The growth of Muslim commercial settlements in China in the Mongol Age was mirrored in similar developments along the coasts of Southeast Asia. The strategic link in the trade between India and China was the Strait of Malacca, connecting the Bay of Bengal with the South China Sea. Like the Malabar coast, the strait was a hinge in the monsoonal sailing system. Vessels crossing the Bay of Bengal eastbound on the summer monsoon could not normally reach China before the opposing northeast wind set in. Therefore they would winter in a port along the strait before continuing around the Malay Peninsula and across the South China Sea in April or May. Climatic reality encouraged India-based merchants to sell their goods in the strait towns, then return directly to Malabar on the winter wind. China shippers followed the same seasonal pattern of travel, only in reverse.

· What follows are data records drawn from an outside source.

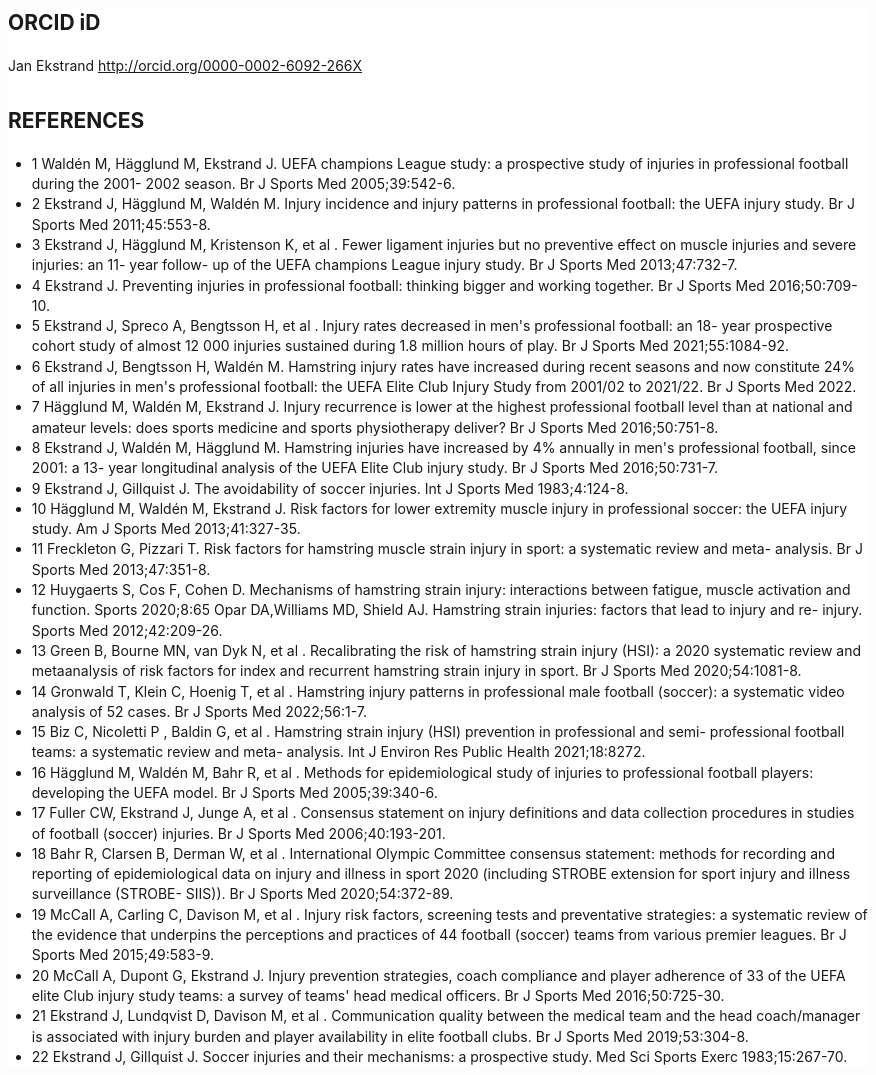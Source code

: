 ## ORCID iD

Jan Ekstrand http://orcid.org/0000-0002-6092-266X

## REFERENCES

- 1  Waldén M, Hägglund M, Ekstrand J. UEFA champions League study: a prospective study of injuries in professional football during the 2001-  2002 season. Br J Sports Med 2005;39:542-6.
- 2  Ekstrand J, Hägglund M, Waldén M. Injury incidence and injury patterns in professional football: the UEFA injury study. Br J Sports Med 2011;45:553-8.
- 3  Ekstrand J, Hägglund M, Kristenson K, et al . Fewer ligament injuries but no preventive effect on muscle injuries and severe injuries: an 11-  year follow-  up of the UEFA champions League injury study. Br J Sports Med 2013;47:732-7.
- 4 Ekstrand J. Preventing injuries in professional football: thinking bigger and working together. Br J Sports Med 2016;50:709-10.
- 5  Ekstrand J, Spreco A, Bengtsson H, et al . Injury rates decreased in men's professional football: an 18-  year prospective cohort study of almost 12 000 injuries sustained during 1.8 million hours of play. Br J Sports Med 2021;55:1084-92.
- 6  Ekstrand J, Bengtsson H, Waldén M. Hamstring injury rates have increased during recent seasons and now constitute 24% of all injuries in men's professional football: the UEFA Elite Club Injury Study from 2001/02 to 2021/22. Br J Sports Med 2022.
- 7 Hägglund M, Waldén M, Ekstrand J. Injury recurrence is lower at the highest professional football level than at national and amateur levels: does sports medicine and sports physiotherapy deliver? Br J Sports Med 2016;50:751-8.
- 8  Ekstrand J, Waldén M, Hägglund M. Hamstring injuries have increased by 4% annually in men's professional football, since 2001: a 13-  year longitudinal analysis of the UEFA Elite Club injury study. Br J Sports Med 2016;50:731-7.
- 9 Ekstrand J, Gillquist J. The avoidability of soccer injuries. Int J Sports Med 1983;4:124-8.
- 10  Hägglund M, Waldén M, Ekstrand J. Risk factors for lower extremity muscle injury in professional soccer: the UEFA injury study. Am J Sports Med 2013;41:327-35.
- 11 Freckleton G, Pizzari T. Risk factors for hamstring muscle strain injury in sport: a systematic review and meta-  analysis. Br J Sports Med 2013;47:351-8.
- 12  Huygaerts S, Cos F, Cohen D. Mechanisms of hamstring strain injury: interactions between fatigue, muscle activation and function. Sports 2020;8:65 Opar DA,Williams MD, Shield AJ. Hamstring strain injuries: factors that lead to injury and re-  injury. Sports Med 2012;42:209-26.
- 13  Green B, Bourne MN, van Dyk N, et al . Recalibrating the risk of hamstring strain injury (HSI): a 2020 systematic review and metaanalysis of risk factors for index and recurrent hamstring strain injury in sport. Br J Sports Med 2020;54:1081-8.
- 14 Gronwald T, Klein C, Hoenig T, et al . Hamstring injury patterns in professional male football (soccer): a systematic video analysis of 52 cases. Br J Sports Med 2022;56:1-7.
- 15 Biz C, Nicoletti P , Baldin G, et al . Hamstring strain injury (HSI) prevention in professional and semi-  professional football teams: a systematic review and meta-  analysis. Int J Environ Res Public Health 2021;18:8272.
- 16  Hägglund M, Waldén M, Bahr R, et al . Methods for epidemiological study of injuries to professional football players: developing the UEFA model. Br J Sports Med 2005;39:340-6.
- 17 Fuller CW, Ekstrand J, Junge A, et al . Consensus statement on injury definitions and data collection procedures in studies of football (soccer) injuries. Br J Sports Med 2006;40:193-201.
- 18  Bahr R, Clarsen B, Derman W, et al . International Olympic Committee consensus statement: methods for recording and reporting of epidemiological data on injury and illness in sport 2020 (including STROBE extension for sport injury and illness surveillance (STROBE-  SIIS)). Br J Sports Med 2020;54:372-89.
- 19  McCall A, Carling C, Davison M, et al . Injury risk factors, screening tests and preventative strategies: a systematic review of the evidence that underpins the perceptions and practices of 44 football (soccer) teams from various premier leagues. Br J Sports Med 2015;49:583-9.
- 20 McCall A, Dupont G, Ekstrand J. Injury prevention strategies, coach compliance and player adherence of 33 of the UEFA elite Club injury study teams: a survey of teams' head medical officers. Br J Sports Med 2016;50:725-30.
- 21  Ekstrand J, Lundqvist D, Davison M, et al . Communication quality between the medical team and the head coach/manager is associated with injury burden and player availability in elite football clubs. Br J Sports Med 2019;53:304-8.
- 22 Ekstrand J, Gillquist J. Soccer injuries and their mechanisms: a prospective study. Med Sci Sports Exerc 1983;15:267-70.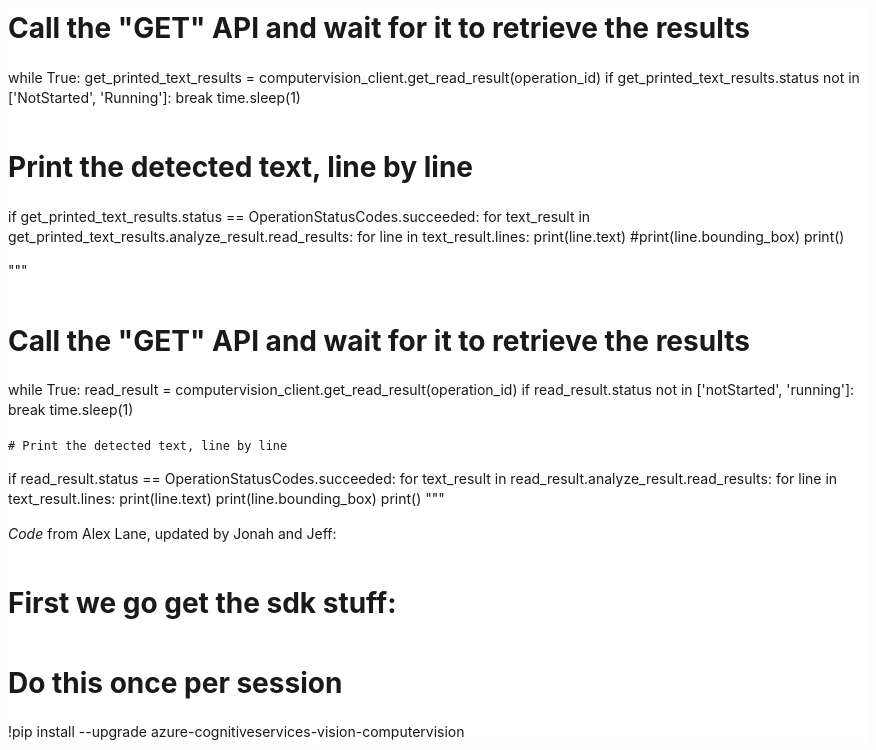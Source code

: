 # Call the "GET" API and wait for it to retrieve the results 
while True:
    get_printed_text_results = computervision_client.get_read_result(operation_id)
    if get_printed_text_results.status not in ['NotStarted', 'Running']:
        break
    time.sleep(1)

# Print the detected text, line by line
if get_printed_text_results.status == OperationStatusCodes.succeeded:
    for text_result in get_printed_text_results.analyze_result.read_results:
        for line in text_result.lines:
            print(line.text)
            #print(line.bounding_box)
print()

"""
# Call the "GET" API and wait for it to retrieve the results 
while True:
    read_result = computervision_client.get_read_result(operation_id)
    if read_result.status not in ['notStarted', 'running']:
        break
    time.sleep(1)

    # Print the detected text, line by line
if read_result.status == OperationStatusCodes.succeeded:
    for text_result in read_result.analyze_result.read_results:
        for line in text_result.lines:
            print(line.text)
            print(line.bounding_box)
print()
"""








*Code* from Alex Lane, updated by Jonah and Jeff:


# First we go get the sdk stuff:
# Do this once per session
!pip install --upgrade azure-cognitiveservices-vision-computervision

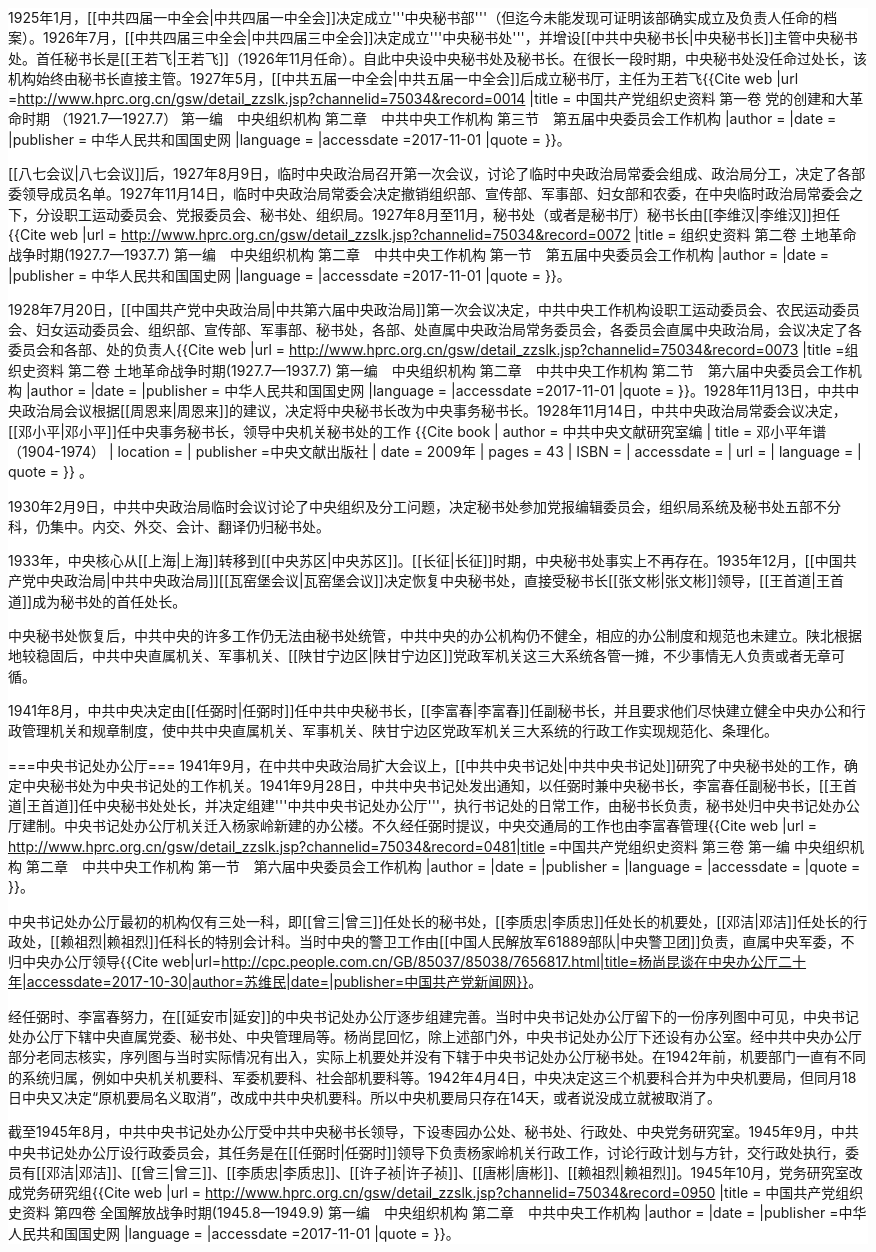 1925年1月，[[中共四届一中全会|中共四届一中全会]]决定成立'''中央秘书部'''（但迄今未能发现可证明该部确实成立及负责人任命的档案）<ref name=yangsk/>。1926年7月，[[中共四届三中全会|中共四届三中全会]]决定成立'''中央秘书处'''，并增设[[中共中央秘书长|中央秘书长]]主管中央秘书处。首任秘书长是[[王若飞|王若飞]]（1926年11月任命）。自此中央设中央秘书处及秘书长。在很长一段时期，中央秘书处没任命过处长，该机构始终由秘书长直接主管<ref name=yangsk/>。1927年5月，[[中共五届一中全会|中共五届一中全会]]后成立秘书厅，主任为王若飞<ref name=wujie>{{Cite web |url =http://www.hprc.org.cn/gsw/detail_zzslk.jsp?channelid=75034&record=0014  |title =  中国共产党组织史资料 第一卷 党的创建和大革命时期 （1921.7—1927.7） 第一编　中央组织机构 第二章　中共中央工作机构 第三节　第五届中央委员会工作机构 |author =  |date =  |publisher = 中华人民共和国国史网  |language =  |accessdate =2017-11-01  |quote =  }}</ref>。

[[八七会议|八七会议]]后，1927年8月9日，临时中央政治局召开第一次会议，讨论了临时中央政治局常委会组成、政治局分工，决定了各部委领导成员名单。1927年11月14日，临时中央政治局常委会决定撤销组织部、宣传部、军事部、妇女部和农委，在中央临时政治局常委会之下，分设职工运动委员会、党报委员会、秘书处、组织局。1927年8月至11月，秘书处（或者是秘书厅）秘书长由[[李维汉|李维汉]]担任<ref name=wujieer>{{Cite web |url = http://www.hprc.org.cn/gsw/detail_zzslk.jsp?channelid=75034&record=0072 |title = 组织史资料 第二卷 土地革命战争时期(1927.7—1937.7) 第一编　中央组织机构 第二章　中共中央工作机构 第一节　第五届中央委员会工作机构  |author =  |date =  |publisher = 中华人民共和国国史网  |language =  |accessdate =2017-11-01 |quote =  }}</ref>。

1928年7月20日，[[中国共产党中央政治局|中共第六届中央政治局]]第一次会议决定，中共中央工作机构设职工运动委员会、农民运动委员会、妇女运动委员会、组织部、宣传部、军事部、秘书处，各部、处直属中央政治局常务委员会，各委员会直属中央政治局，会议决定了各委员会和各部、处的负责人<ref name=liu>{{Cite web |url = http://www.hprc.org.cn/gsw/detail_zzslk.jsp?channelid=75034&record=0073 |title =组织史资料 第二卷 土地革命战争时期(1927.7—1937.7) 第一编　中央组织机构 第二章　中共中央工作机构 第二节　第六届中央委员会工作机构  |author =  |date =  |publisher = 中华人民共和国国史网  |language =  |accessdate =2017-11-01  |quote =  }}</ref>。1928年11月13日，中共中央政治局会议根据[[周恩来|周恩来]]的建议，决定将中央秘书长改为中央事务秘书长。1928年11月14日，中共中央政治局常委会议决定，[[邓小平|邓小平]]任中央事务秘书长，领导中央机关秘书处的工作<ref> {{Cite book | author = 中共中央文献研究室编 | title = 邓小平年谱（1904-1974） | location =  | publisher =中央文献出版社  | date = 2009年 | pages = 43 | ISBN =  | accessdate =  | url =  | language =  | quote =  }} </ref>。

1930年2月9日，中共中央政治局临时会议讨论了中央组织及分工问题，决定秘书处参加党报编辑委员会，组织局系统及秘书处五部不分科，仍集中。内交、外交、会计、翻译仍归秘书处<ref name=liu/>。 

1933年，中央核心从[[上海|上海]]转移到[[中央苏区|中央苏区]]。[[长征|长征]]时期，中央秘书处事实上不再存在。1935年12月，[[中国共产党中央政治局|中共中央政治局]][[瓦窑堡会议|瓦窑堡会议]]决定恢复中央秘书处，直接受秘书长[[张文彬|张文彬]]领导，[[王首道|王首道]]成为秘书处的首任处长<ref name=yangsk/>。

中央秘书处恢复后，中共中央的许多工作仍无法由秘书处统管，中共中央的办公机构仍不健全，相应的办公制度和规范也未建立。陕北根据地较稳固后，中共中央直属机关、军事机关、[[陕甘宁边区|陕甘宁边区]]党政军机关这三大系统各管一摊，不少事情无人负责或者无章可循<ref name=yangsk/>。

1941年8月，中共中央决定由[[任弼时|任弼时]]任中共中央秘书长，[[李富春|李富春]]任副秘书长，并且要求他们尽快建立健全中央办公和行政管理机关和规章制度，使中共中央直属机关、军事机关、陕甘宁边区党政军机关三大系统的行政工作实现规范化、条理化<ref name=yangsk/>。

===中央书记处办公厅===
1941年9月，在中共中央政治局扩大会议上，[[中共中央书记处|中共中央书记处]]研究了中央秘书处的工作，确定中央秘书处为中央书记处的工作机关。1941年9月28日，中共中央书记处发出通知，以任弼时兼中央秘书长，李富春任副秘书长，[[王首道|王首道]]任中央秘书处处长，并决定组建'''中共中央书记处办公厅'''，执行书记处的日常工作，由秘书长负责，秘书处归中央书记处办公厅建制。中央书记处办公厅机关迁入杨家岭新建的办公楼。不久经任弼时提议，中央交通局的工作也由李富春管理<ref name=yangsk/><ref name=kangri>{{Cite web |url =  http://www.hprc.org.cn/gsw/detail_zzslk.jsp?channelid=75034&record=0481|title =中国共产党组织史资料 第三卷 第一编  中央组织机构 第二章　中共中央工作机构 第一节　第六届中央委员会工作机构  |author =  |date =  |publisher =  |language =  |accessdate =  |quote =  }}</ref>。 

中央书记处办公厅最初的机构仅有三处一科，即[[曾三|曾三]]任处长的秘书处，[[李质忠|李质忠]]任处长的机要处，[[邓洁|邓洁]]任处长的行政处，[[赖祖烈|赖祖烈]]任科长的特别会计科。当时中央的警卫工作由[[中国人民解放军61889部队|中央警卫团]]负责，直属中央军委，不归中央办公厅领导<ref name="ershi">{{Cite web|url=http://cpc.people.com.cn/GB/85037/85038/7656817.html|title=杨尚昆谈在中央办公厅二十年|accessdate=2017-10-30|author=苏维民|date=|publisher=中国共产党新闻网}}</ref>。

经任弼时、李富春努力，在[[延安市|延安]]的中央书记处办公厅逐步组建完善。当时中央书记处办公厅留下的一份序列图中可见，中央书记处办公厅下辖中央直属党委、秘书处、中央管理局等。杨尚昆回忆，除上述部门外，中央书记处办公厅下还设有办公室。经中共中央办公厅部分老同志核实，序列图与当时实际情况有出入，实际上机要处并没有下辖于中央书记处办公厅秘书处。在1942年前，机要部门一直有不同的系统归属，例如中央机关机要科、军委机要科、社会部机要科等。1942年4月4日，中央决定这三个机要科合并为中央机要局，但同月18日中央又决定“原机要局名义取消”，改成中共中央机要科。所以中央机要局只存在14天，或者说没成立就被取消了<ref name=yangsk/>。

截至1945年8月，中共中央书记处办公厅受中共中央秘书长领导，下设枣园办公处、秘书处、行政处、中央党务研究室。1945年9月，中共中央书记处办公厅设行政委员会，其任务是在[[任弼时|任弼时]]领导下负责杨家岭机关行政工作，讨论行政计划与方针，交行政处执行，委员有[[邓洁|邓洁]]、[[曾三|曾三]]、[[李质忠|李质忠]]、[[许子祯|许子祯]]、[[唐彬|唐彬]]、[[赖祖烈|赖祖烈]]。1945年10月，党务研究室改成党务研究组<ref name=jiefang>{{Cite web |url = http://www.hprc.org.cn/gsw/detail_zzslk.jsp?channelid=75034&record=0950 |title = 中国共产党组织史资料 第四卷 全国解放战争时期(1945.8—1949.9) 第一编　中央组织机构 第二章　中共中央工作机构 |author =  |date =  |publisher =中华人民共和国国史网  |language =  |accessdate =2017-11-01  |quote =  }}</ref>。
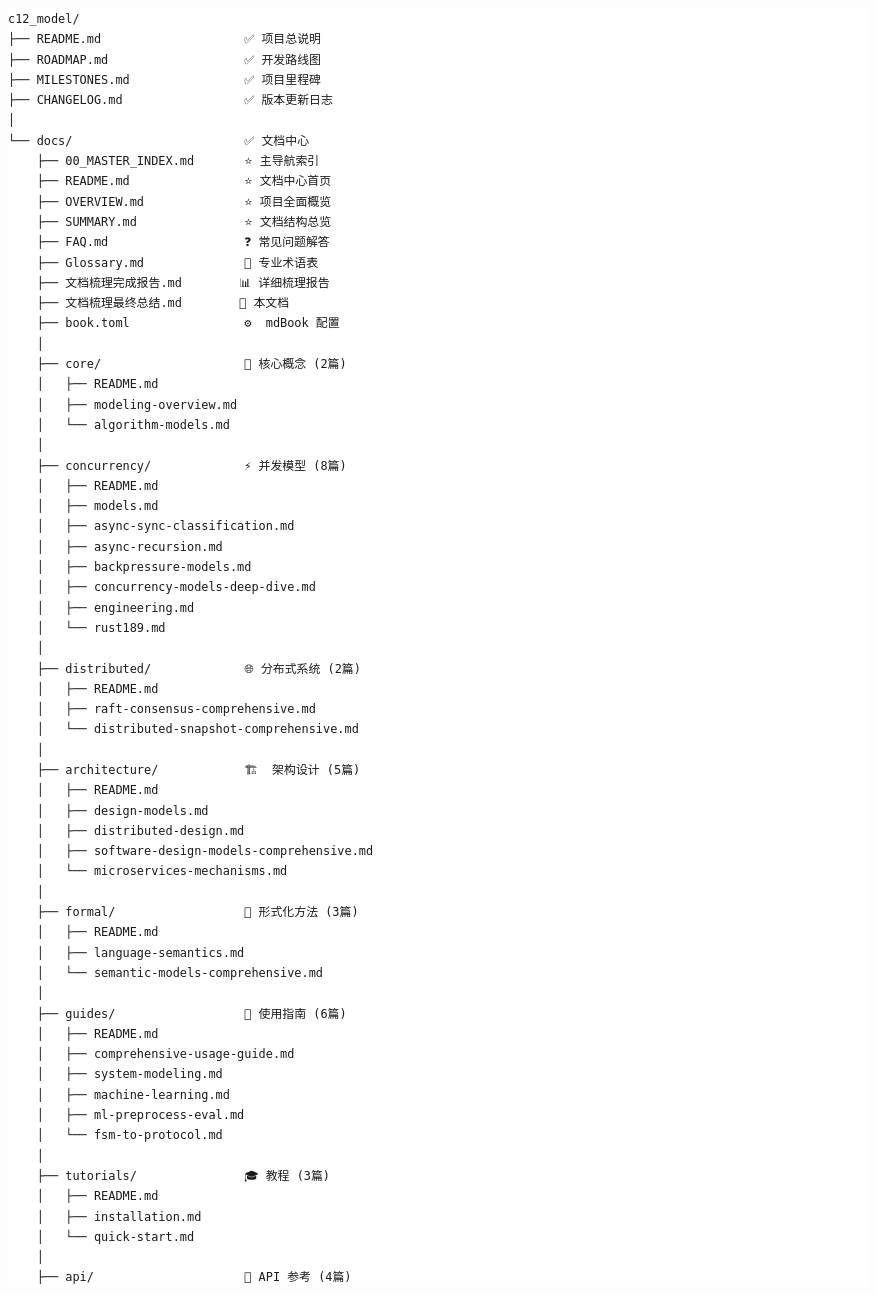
 ```text
c12_model/
├── README.md                    ✅ 项目总说明
├── ROADMAP.md                   ✅ 开发路线图
├── MILESTONES.md                ✅ 项目里程碑
├── CHANGELOG.md                 ✅ 版本更新日志
│
└── docs/                        ✅ 文档中心
    ├── 00_MASTER_INDEX.md       ⭐ 主导航索引
    ├── README.md                ⭐ 文档中心首页
    ├── OVERVIEW.md              ⭐ 项目全面概览
    ├── SUMMARY.md               ⭐ 文档结构总览
    ├── FAQ.md                   ❓ 常见问题解答
    ├── Glossary.md              📖 专业术语表
    ├── 文档梳理完成报告.md        📊 详细梳理报告
    ├── 文档梳理最终总结.md        🎉 本文档
    ├── book.toml                ⚙️  mdBook 配置
    │
    ├── core/                    📘 核心概念 (2篇)
    │   ├── README.md
    │   ├── modeling-overview.md
    │   └── algorithm-models.md
    │
    ├── concurrency/             ⚡ 并发模型 (8篇)
    │   ├── README.md
    │   ├── models.md
    │   ├── async-sync-classification.md
    │   ├── async-recursion.md
    │   ├── backpressure-models.md
    │   ├── concurrency-models-deep-dive.md
    │   ├── engineering.md
    │   └── rust189.md
    │
    ├── distributed/             🌐 分布式系统 (2篇)
    │   ├── README.md
    │   ├── raft-consensus-comprehensive.md
    │   └── distributed-snapshot-comprehensive.md
    │
    ├── architecture/            🏗️  架构设计 (5篇)
    │   ├── README.md
    │   ├── design-models.md
    │   ├── distributed-design.md
    │   ├── software-design-models-comprehensive.md
    │   └── microservices-mechanisms.md
    │
    ├── formal/                  🔬 形式化方法 (3篇)
    │   ├── README.md
    │   ├── language-semantics.md
    │   └── semantic-models-comprehensive.md
    │
    ├── guides/                  📖 使用指南 (6篇)
    │   ├── README.md
    │   ├── comprehensive-usage-guide.md
    │   ├── system-modeling.md
    │   ├── machine-learning.md
    │   ├── ml-preprocess-eval.md
    │   └── fsm-to-protocol.md
    │
    ├── tutorials/               🎓 教程 (3篇)
    │   ├── README.md
    │   ├── installation.md
    │   └── quick-start.md
    │
    ├── api/                     🔌 API 参考 (4篇)
```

By the thirteenth century local Malay rulers of the strait, men who practiced Hinduism or a combination of Hindu–Buddhist devotions, were avidly encouraging Muslim traders to settle in their ports owing to the obvious fiscal advantages of tying themselves securely into the southern seas’ commercial network. Wherever such communities sprouted, their members felt impelled to order their collective lives in accord with the demands of the
shari’a
to the extent the authorities permitted. Thus a call went out for the scribes, judges, Qur’anic teachers, mosque officials, craftsmen, and, since business was good, more merchants. In time, the Muslim population, with its universalist claims and its cosmopolitan connections, became large, rich, and prestigious enough to win over members of the Malay elite and ultimately to impress, intimidate, or manipulate the princely court into official conversion. This event in turn set off a new round of immigration from abroad, as enterprising, footloose men responded to what Marshal Hodgson calls the “drawing power” of new Muslim communities.
18

This process was only just beginning in Southeast Asia when Ibn Battuta came through. A Malay prince, ruler of the port of Samudra on the northwestern coast of Sumatra, converted to Islam sometime in the late thirteenth century, and his is the earliest Islamicized state in the region historians have been able to discover.
19
Elsewhere in the Eastern Archipelago, that is, in the countries bordering the Java Sea and the “spice islands” further off to the east, Islam was still largely unknown in the first half of the fourteenth century. The subsequent three hundred years would be
the crucial period of quiet, persistent conversion, ultimately transforming Indonesia into an overwhelmingly Muslim country.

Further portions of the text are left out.